■ **The task**: The word to look for is "register". Report every line of the entries below that has it.

■ **Data excerpts**:
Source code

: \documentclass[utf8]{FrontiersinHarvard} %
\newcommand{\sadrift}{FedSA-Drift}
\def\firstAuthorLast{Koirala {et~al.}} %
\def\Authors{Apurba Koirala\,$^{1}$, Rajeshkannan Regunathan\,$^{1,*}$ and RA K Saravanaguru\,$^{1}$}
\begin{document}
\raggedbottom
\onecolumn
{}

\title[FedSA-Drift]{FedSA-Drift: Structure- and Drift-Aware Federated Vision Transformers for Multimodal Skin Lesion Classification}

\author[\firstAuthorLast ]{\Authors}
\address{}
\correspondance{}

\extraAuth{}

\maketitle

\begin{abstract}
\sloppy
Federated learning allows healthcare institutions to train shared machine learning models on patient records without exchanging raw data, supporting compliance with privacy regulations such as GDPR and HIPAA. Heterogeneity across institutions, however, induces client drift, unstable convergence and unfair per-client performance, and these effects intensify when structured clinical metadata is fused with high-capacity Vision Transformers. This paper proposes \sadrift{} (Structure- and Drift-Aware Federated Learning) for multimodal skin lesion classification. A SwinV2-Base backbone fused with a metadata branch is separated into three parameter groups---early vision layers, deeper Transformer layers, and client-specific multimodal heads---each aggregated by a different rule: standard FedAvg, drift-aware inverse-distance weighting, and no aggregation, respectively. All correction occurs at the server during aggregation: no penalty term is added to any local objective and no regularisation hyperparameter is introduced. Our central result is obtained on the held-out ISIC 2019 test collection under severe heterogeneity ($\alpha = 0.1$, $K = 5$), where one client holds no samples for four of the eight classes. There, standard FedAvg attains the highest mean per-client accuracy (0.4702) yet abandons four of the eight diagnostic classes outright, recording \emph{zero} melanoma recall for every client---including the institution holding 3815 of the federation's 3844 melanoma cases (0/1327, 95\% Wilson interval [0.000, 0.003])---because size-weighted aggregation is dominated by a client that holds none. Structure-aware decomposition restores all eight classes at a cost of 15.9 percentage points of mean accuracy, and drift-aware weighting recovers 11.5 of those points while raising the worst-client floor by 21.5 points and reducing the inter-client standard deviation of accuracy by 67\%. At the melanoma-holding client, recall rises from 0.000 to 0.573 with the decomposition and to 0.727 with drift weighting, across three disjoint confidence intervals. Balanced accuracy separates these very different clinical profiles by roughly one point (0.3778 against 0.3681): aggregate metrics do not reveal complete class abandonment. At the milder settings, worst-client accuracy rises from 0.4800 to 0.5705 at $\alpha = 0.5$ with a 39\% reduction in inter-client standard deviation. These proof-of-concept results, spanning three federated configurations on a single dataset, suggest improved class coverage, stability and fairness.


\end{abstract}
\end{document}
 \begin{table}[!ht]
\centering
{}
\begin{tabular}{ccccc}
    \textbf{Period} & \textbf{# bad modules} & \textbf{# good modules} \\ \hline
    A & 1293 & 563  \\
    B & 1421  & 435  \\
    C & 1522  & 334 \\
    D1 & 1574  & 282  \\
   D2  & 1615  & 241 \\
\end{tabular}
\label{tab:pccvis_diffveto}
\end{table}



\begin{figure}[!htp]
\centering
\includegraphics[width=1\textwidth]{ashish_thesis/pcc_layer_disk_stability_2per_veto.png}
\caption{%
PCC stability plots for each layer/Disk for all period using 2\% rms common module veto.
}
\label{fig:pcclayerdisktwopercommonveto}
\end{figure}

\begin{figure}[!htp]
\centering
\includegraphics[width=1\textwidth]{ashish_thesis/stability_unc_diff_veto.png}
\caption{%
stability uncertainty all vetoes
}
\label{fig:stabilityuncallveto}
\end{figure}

* * *

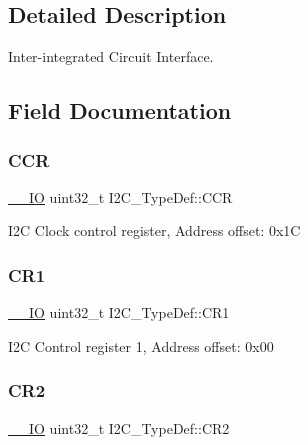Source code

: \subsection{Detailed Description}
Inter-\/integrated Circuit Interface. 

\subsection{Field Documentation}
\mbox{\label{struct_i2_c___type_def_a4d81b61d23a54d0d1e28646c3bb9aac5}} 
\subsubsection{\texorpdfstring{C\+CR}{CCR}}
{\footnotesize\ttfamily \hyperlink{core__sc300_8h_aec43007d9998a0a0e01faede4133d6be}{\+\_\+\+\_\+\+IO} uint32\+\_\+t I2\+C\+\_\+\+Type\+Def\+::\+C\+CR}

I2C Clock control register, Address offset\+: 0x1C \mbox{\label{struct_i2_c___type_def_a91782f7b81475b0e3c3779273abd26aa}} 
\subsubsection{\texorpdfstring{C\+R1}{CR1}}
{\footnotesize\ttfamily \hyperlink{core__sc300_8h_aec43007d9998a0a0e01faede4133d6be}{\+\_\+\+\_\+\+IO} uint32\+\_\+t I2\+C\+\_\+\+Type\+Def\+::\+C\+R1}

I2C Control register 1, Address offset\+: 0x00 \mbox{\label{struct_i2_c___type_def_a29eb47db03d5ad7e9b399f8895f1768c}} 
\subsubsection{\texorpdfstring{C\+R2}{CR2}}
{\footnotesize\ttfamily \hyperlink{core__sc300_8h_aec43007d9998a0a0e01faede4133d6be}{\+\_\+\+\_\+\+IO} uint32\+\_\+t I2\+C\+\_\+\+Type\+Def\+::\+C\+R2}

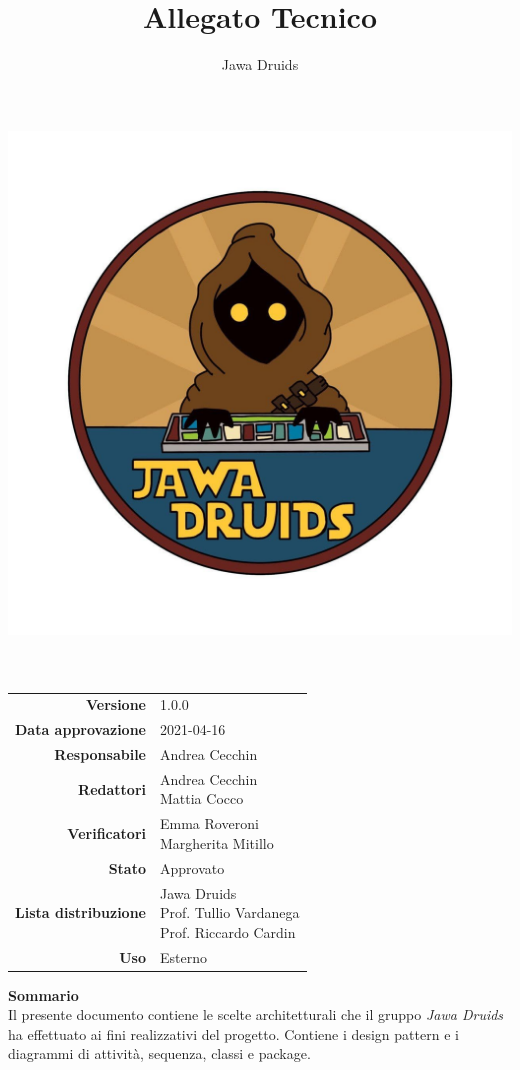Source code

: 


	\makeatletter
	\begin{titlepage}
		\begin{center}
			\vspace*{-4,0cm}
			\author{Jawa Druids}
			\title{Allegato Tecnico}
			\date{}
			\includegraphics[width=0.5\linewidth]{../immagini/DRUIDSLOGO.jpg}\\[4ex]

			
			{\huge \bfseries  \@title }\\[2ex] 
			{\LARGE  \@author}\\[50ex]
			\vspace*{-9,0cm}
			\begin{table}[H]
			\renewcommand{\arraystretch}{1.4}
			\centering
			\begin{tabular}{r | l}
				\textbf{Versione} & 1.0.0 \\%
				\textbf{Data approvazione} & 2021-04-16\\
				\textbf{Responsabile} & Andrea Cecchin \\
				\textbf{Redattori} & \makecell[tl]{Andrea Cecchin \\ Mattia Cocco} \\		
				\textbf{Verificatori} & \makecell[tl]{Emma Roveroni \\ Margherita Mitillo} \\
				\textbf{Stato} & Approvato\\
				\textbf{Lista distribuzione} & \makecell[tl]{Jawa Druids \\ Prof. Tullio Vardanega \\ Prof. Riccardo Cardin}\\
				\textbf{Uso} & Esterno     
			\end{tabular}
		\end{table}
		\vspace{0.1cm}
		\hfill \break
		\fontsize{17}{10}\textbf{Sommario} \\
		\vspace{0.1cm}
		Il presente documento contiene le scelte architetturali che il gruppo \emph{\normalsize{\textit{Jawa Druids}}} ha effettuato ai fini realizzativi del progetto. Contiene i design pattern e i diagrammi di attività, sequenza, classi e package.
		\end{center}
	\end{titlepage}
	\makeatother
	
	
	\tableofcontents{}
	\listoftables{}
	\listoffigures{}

* * *

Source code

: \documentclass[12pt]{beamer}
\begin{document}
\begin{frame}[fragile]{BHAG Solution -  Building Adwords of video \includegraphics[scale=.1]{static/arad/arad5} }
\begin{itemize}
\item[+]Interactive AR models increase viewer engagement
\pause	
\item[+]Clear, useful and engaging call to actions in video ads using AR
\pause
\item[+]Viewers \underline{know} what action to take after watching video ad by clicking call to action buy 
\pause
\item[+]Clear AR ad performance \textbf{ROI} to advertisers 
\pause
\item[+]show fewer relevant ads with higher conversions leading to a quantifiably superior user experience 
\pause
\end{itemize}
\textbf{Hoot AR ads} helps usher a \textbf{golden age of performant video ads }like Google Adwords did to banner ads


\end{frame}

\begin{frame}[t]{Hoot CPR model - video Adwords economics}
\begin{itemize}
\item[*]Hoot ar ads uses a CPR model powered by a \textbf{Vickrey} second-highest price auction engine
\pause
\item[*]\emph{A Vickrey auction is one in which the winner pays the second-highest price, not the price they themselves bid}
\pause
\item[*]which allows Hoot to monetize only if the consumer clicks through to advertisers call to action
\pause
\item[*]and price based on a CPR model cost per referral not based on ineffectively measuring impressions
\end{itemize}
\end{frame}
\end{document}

■ **Task result**:
I2C Clock control register, Address offset\+: 0x1C \mbox{\label{struct_i2_c___type_def_a91782f7b81475b0e3c3779273abd26aa}} 
I2C Control register 1, Address offset\+: 0x00 \mbox{\label{struct_i2_c___type_def_a29eb47db03d5ad7e9b399f8895f1768c}} 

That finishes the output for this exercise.